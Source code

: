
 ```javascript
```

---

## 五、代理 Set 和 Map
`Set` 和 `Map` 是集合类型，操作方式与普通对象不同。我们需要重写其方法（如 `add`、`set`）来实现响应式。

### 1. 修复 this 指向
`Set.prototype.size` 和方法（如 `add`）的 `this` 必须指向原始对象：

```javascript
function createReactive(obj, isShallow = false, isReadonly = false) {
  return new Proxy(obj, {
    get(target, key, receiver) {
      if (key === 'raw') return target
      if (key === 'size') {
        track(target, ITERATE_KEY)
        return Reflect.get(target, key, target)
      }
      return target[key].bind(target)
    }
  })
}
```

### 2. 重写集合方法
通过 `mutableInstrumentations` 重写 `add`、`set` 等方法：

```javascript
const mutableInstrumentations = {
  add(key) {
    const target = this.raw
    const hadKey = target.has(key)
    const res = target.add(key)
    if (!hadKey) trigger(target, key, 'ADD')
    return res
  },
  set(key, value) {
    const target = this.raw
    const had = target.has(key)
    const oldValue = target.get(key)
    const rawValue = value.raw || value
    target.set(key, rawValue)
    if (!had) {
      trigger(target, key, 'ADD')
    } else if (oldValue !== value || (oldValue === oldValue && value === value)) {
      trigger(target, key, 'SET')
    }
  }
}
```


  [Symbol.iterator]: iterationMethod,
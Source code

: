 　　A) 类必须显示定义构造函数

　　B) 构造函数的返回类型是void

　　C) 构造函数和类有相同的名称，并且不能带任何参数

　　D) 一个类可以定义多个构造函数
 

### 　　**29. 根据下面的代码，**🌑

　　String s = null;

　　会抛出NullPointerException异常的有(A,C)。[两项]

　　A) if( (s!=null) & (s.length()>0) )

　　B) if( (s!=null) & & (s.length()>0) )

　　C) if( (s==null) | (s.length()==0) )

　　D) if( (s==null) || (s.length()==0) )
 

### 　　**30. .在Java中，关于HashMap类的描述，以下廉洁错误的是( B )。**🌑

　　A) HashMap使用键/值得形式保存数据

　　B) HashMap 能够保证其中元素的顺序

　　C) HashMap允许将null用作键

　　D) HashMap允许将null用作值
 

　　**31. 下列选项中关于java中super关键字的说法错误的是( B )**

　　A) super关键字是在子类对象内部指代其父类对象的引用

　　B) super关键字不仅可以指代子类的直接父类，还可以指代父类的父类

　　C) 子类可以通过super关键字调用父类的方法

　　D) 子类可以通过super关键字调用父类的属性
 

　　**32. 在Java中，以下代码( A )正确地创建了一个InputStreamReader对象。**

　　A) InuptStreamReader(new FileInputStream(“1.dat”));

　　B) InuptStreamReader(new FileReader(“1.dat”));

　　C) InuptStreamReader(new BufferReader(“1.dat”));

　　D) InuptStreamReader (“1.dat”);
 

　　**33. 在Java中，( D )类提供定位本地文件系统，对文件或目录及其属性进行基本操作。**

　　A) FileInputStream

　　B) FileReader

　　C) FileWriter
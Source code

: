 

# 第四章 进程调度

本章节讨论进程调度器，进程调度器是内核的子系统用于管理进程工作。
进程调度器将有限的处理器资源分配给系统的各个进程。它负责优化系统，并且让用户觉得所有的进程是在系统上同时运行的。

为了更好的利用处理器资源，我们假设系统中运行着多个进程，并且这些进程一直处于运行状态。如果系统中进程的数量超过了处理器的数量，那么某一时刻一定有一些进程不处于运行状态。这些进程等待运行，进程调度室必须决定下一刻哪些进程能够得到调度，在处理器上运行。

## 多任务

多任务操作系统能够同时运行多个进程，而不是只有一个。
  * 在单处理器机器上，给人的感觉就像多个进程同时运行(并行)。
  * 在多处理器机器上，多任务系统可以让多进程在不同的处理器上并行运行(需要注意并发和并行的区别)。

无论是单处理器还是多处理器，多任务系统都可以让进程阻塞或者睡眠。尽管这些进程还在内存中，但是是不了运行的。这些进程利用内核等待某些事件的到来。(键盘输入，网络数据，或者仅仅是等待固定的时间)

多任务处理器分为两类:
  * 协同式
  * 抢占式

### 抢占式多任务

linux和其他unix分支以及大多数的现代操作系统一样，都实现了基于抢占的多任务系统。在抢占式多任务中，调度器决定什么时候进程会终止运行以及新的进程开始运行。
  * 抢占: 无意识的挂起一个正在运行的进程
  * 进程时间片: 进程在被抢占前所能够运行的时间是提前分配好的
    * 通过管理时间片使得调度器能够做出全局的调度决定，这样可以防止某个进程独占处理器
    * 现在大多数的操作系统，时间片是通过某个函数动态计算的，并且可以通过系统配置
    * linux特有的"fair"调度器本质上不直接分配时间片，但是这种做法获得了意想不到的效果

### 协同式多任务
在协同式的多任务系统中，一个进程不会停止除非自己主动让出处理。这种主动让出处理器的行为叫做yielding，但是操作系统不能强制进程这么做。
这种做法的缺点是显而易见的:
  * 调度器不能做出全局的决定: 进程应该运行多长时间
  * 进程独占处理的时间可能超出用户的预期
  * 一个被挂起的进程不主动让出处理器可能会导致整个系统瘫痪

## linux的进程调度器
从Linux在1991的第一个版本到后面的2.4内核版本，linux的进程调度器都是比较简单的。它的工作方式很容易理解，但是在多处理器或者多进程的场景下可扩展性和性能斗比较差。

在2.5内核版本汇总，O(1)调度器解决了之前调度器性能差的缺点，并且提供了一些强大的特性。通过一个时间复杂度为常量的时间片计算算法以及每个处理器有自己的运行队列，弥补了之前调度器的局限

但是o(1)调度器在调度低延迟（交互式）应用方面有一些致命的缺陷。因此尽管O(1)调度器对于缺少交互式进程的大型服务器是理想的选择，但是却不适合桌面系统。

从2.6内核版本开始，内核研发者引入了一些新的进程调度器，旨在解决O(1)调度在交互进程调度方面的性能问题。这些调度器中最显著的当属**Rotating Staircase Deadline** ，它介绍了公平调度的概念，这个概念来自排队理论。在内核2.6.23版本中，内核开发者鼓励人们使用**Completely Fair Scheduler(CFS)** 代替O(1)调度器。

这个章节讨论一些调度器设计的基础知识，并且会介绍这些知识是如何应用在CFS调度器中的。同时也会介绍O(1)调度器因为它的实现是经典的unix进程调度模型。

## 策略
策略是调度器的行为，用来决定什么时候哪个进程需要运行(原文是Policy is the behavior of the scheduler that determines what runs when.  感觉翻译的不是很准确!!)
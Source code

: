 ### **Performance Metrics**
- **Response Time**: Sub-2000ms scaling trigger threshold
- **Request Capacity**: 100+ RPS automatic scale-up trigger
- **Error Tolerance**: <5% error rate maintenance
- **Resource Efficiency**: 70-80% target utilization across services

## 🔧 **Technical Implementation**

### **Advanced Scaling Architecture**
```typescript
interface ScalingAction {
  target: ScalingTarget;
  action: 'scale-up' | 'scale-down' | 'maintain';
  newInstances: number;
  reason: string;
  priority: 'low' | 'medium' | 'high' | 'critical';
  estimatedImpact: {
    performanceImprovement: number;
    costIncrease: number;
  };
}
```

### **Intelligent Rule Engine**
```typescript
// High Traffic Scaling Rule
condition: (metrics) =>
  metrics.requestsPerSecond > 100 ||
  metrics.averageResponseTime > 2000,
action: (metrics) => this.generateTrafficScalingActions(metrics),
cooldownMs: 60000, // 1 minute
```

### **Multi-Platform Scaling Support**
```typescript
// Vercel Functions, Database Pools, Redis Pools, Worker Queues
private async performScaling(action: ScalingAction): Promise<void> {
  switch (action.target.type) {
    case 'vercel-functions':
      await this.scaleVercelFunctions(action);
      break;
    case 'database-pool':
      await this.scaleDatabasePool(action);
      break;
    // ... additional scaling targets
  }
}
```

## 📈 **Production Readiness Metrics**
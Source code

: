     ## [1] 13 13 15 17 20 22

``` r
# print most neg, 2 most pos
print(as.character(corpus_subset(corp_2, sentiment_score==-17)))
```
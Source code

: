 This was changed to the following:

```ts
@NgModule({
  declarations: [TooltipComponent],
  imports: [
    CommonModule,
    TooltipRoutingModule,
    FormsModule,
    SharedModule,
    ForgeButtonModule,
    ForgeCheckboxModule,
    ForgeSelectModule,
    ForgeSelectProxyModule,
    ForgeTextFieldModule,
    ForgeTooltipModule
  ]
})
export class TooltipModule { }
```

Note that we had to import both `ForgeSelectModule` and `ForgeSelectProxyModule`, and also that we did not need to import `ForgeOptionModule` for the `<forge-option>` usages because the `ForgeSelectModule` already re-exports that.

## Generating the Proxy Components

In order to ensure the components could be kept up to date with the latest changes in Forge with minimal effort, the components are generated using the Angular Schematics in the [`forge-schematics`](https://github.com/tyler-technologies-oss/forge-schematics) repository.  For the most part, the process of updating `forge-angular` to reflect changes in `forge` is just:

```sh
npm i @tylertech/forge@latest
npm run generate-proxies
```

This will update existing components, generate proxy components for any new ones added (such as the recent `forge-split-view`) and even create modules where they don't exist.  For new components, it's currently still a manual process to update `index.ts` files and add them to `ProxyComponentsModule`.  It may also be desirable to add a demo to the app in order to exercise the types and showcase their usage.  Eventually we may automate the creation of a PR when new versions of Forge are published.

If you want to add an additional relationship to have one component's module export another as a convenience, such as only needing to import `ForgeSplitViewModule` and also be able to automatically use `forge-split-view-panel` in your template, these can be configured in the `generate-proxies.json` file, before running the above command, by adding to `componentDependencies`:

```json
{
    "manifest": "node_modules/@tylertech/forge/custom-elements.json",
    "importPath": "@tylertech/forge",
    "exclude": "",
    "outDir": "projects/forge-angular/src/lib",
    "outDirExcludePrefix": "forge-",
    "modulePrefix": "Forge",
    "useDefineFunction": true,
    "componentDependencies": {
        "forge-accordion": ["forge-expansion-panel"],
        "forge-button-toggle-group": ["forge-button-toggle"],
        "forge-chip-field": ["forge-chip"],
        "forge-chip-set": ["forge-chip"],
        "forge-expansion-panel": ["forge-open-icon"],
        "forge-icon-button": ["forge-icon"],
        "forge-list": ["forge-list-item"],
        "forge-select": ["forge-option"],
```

> Your assignment
What lines in the data hold the word "rawValue"? Return them.

> Written answer
    const rawValue = value.raw || value
    target.set(key, rawValue)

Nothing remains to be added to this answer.